When he was 17 years old, defendant forcibly took property from a pedestrian and burglarized two homes in Schenectady County. He subsequently waived indictment and agreed to be prosecuted by a superior court information charging him with robbery in the third degree and two counts of burglary in the third degree. Defendant pleaded guilty to these crimes in satisfaction thereof as well as other potential charges and executed a written waiver of the right to appeal. Under the terms of the plea agreement, defendant did not seek to be adjudicated a youthful offender, but agreed to be sentenced to concurrent prison terms of 2⅓ to 7 years for each conviction. Prior to sentencing, County Court undertook an in depth examination of whether defendant should be sentenced as a youthful offender (see CPL 720.10; People v Rudolph, 21 NY3d 497 [2013]). It ultimately declined to sentence him as such and sentenced him in accordance with the plea agreement. Defendant now appeals.

Defendant contends that County Court erroneously failed to adjudicate him a youthful offender. Although a valid waiver of the right to appeal precludes such a claim (see People v Simmons, 159 AD3d 1270, 1271 [2018]; People v Caggiano, 150 AD3d 1335, 1336 [2017], lv denied 29 NY3d 1124 [2017]), defendant's appeal waiver was invalid as he was not advised of the separate and distinct nature of the waiver and County Court did not ascertain that he understood its many ramifications (see People v Hart, 160 AD3d 1137, 1138 [2018]; People v Thompson, 157 AD3d 1141, 1141 [2018]). Turning to the merits, "[t]he decision to grant or deny youthful offender status rests within the sound exercise of the sentencing court's discretion and, absent a clear abuse of that discretion, its decision will not be disturbed" (People v Wolcott, 154 AD3d 1001, 1001 [2017] [internal quotation marks and citations omitted], lv denied 31 [*2]NY3d 1089 [2018]; see People v Strong, 152 AD3d 1076, 1077 [2017]). Among the factors to be considered are "'the gravity of the crime and manner in which it was committed, mitigating circumstances, [the] defendant's prior criminal record, prior acts of violence, recommendations in the presentence reports, [the] defendant's reputation, the level of cooperation with authorities, [the] defendant's attitude toward society and respect for the law, and the prospects for rehabilitation and hope for a future constructive life'" (People v Price, 150 AD3d 1485, 1486 [2017], lv denied 29 NY3d 1132 [2017], quoting People v Cruickshank, 105 AD2d 325, 334 [1985], affd sub nom. People v Dawn Maria C., 67 NY2d 625 [1986]).

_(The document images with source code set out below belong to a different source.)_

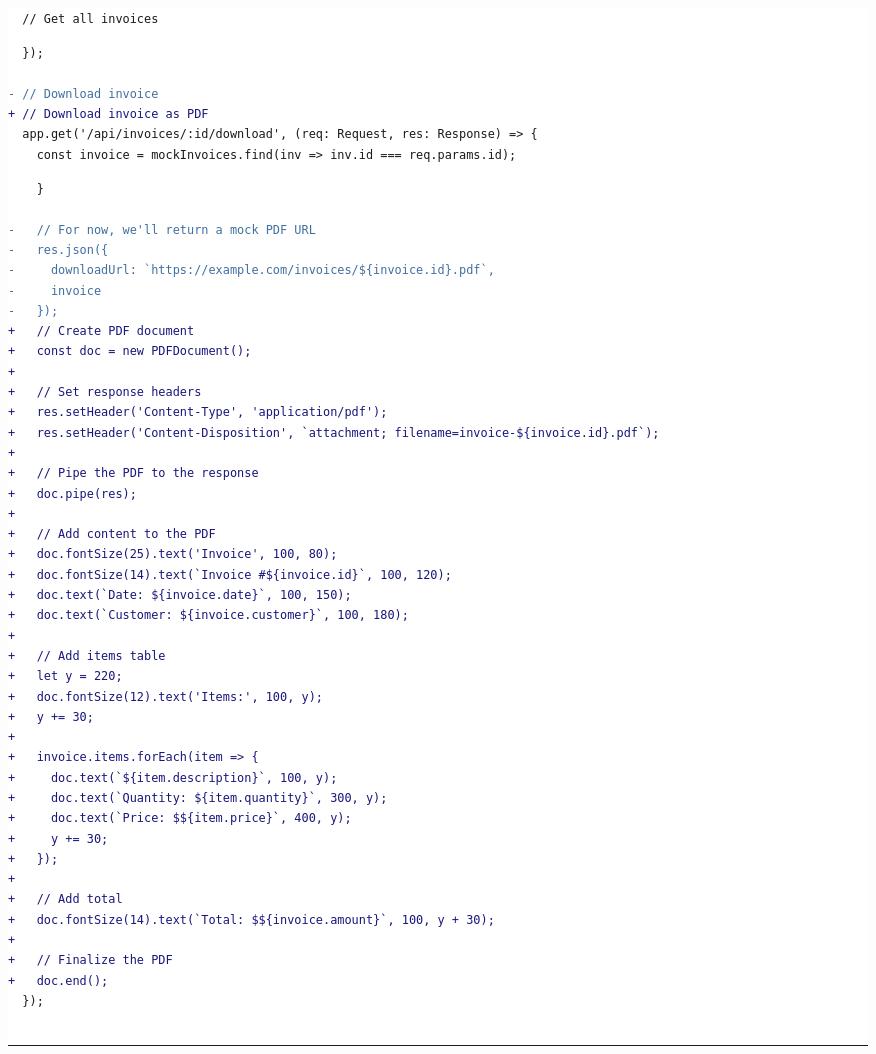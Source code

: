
 ```diff
  // Get all invoices
```

```diff
  });
  
- // Download invoice
+ // Download invoice as PDF
  app.get('/api/invoices/:id/download', (req: Request, res: Response) => {
    const invoice = mockInvoices.find(inv => inv.id === req.params.id);
```

```diff
    }
  
-   // For now, we'll return a mock PDF URL
-   res.json({
-     downloadUrl: `https://example.com/invoices/${invoice.id}.pdf`,
-     invoice
-   });
+   // Create PDF document
+   const doc = new PDFDocument();
+   
+   // Set response headers
+   res.setHeader('Content-Type', 'application/pdf');
+   res.setHeader('Content-Disposition', `attachment; filename=invoice-${invoice.id}.pdf`);
+ 
+   // Pipe the PDF to the response
+   doc.pipe(res);
+ 
+   // Add content to the PDF
+   doc.fontSize(25).text('Invoice', 100, 80);
+   doc.fontSize(14).text(`Invoice #${invoice.id}`, 100, 120);
+   doc.text(`Date: ${invoice.date}`, 100, 150);
+   doc.text(`Customer: ${invoice.customer}`, 100, 180);
+   
+   // Add items table
+   let y = 220;
+   doc.fontSize(12).text('Items:', 100, y);
+   y += 30;
+   
+   invoice.items.forEach(item => {
+     doc.text(`${item.description}`, 100, y);
+     doc.text(`Quantity: ${item.quantity}`, 300, y);
+     doc.text(`Price: $${item.price}`, 400, y);
+     y += 30;
+   });
+ 
+   // Add total
+   doc.fontSize(14).text(`Total: $${invoice.amount}`, 100, y + 30);
+ 
+   // Finalize the PDF
+   doc.end();
  });
  
```

---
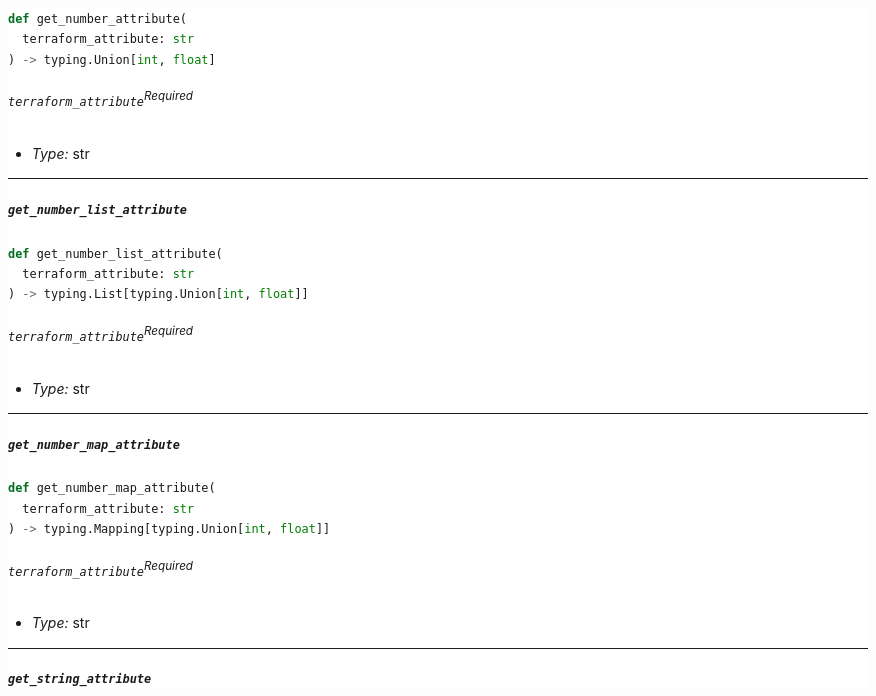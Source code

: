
 ```python
def get_number_attribute(
  terraform_attribute: str
) -> typing.Union[int, float]
```

###### `terraform_attribute`<sup>Required</sup> <a name="terraform_attribute" id="@cdktf/provider-opentelekomcloud.sdrsProtectedInstanceV1.SdrsProtectedInstanceV1.getNumberAttribute.parameter.terraformAttribute"></a>

- *Type:* str

---

##### `get_number_list_attribute` <a name="get_number_list_attribute" id="@cdktf/provider-opentelekomcloud.sdrsProtectedInstanceV1.SdrsProtectedInstanceV1.getNumberListAttribute"></a>

```python
def get_number_list_attribute(
  terraform_attribute: str
) -> typing.List[typing.Union[int, float]]
```

###### `terraform_attribute`<sup>Required</sup> <a name="terraform_attribute" id="@cdktf/provider-opentelekomcloud.sdrsProtectedInstanceV1.SdrsProtectedInstanceV1.getNumberListAttribute.parameter.terraformAttribute"></a>

- *Type:* str

---

##### `get_number_map_attribute` <a name="get_number_map_attribute" id="@cdktf/provider-opentelekomcloud.sdrsProtectedInstanceV1.SdrsProtectedInstanceV1.getNumberMapAttribute"></a>

```python
def get_number_map_attribute(
  terraform_attribute: str
) -> typing.Mapping[typing.Union[int, float]]
```

###### `terraform_attribute`<sup>Required</sup> <a name="terraform_attribute" id="@cdktf/provider-opentelekomcloud.sdrsProtectedInstanceV1.SdrsProtectedInstanceV1.getNumberMapAttribute.parameter.terraformAttribute"></a>

- *Type:* str

---

##### `get_string_attribute` <a name="get_string_attribute" id="@cdktf/provider-opentelekomcloud.sdrsProtectedInstanceV1.SdrsProtectedInstanceV1.getStringAttribute"></a>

Here, County Court obtained an updated presentence investigation report specifically addressing the issue of youthful offender treatment and held proceedings at which both the People and defense counsel presented arguments on this issue. During these proceedings, it was disclosed that defendant had previously been adjudicated a juvenile delinquent for committing the crime of criminal possession of stolen property in the fourth degree and that he had disciplinary problems and was frequently absent from school. In addition, defendant admitted to smoking marihuana on a daily basis, had several arson charges pending at the time of the plea, had been arrested for an assault in jail while his case was pending, committed one of the burglaries while the homeowners were sleeping upstairs and appeared unmoved by his criminal conduct during the probation interview. County Court concluded that defendant's pattern of criminal conduct and the gravity of the crimes, particularly those involving the invasion of private homes, warranted denying defendant youthful offender treatment. Under the circumstances presented, we do not find that County Court abused its discretion (see People v Jayden A., 159 AD3d 1284, 1285 [2018], lv denied 31 NY3d 1118 [2018]; People v Strong, 152 AD3d at 1077). Furthermore, in view of the above and given that the sentence imposed was agreed to by defendant as part of the plea agreement, we do not find extraordinary circumstances or an abuse of discretion warranting a reduction of the sentence in the interest of justice (see People v Wolcott, 154 AD3d at 1002; People v Strong, 152 AD3d at 1077).

McCarthy, J.P., Lynch, Devine and Pritzker, JJ., concur.

ORDERED that the judgment is affirmed.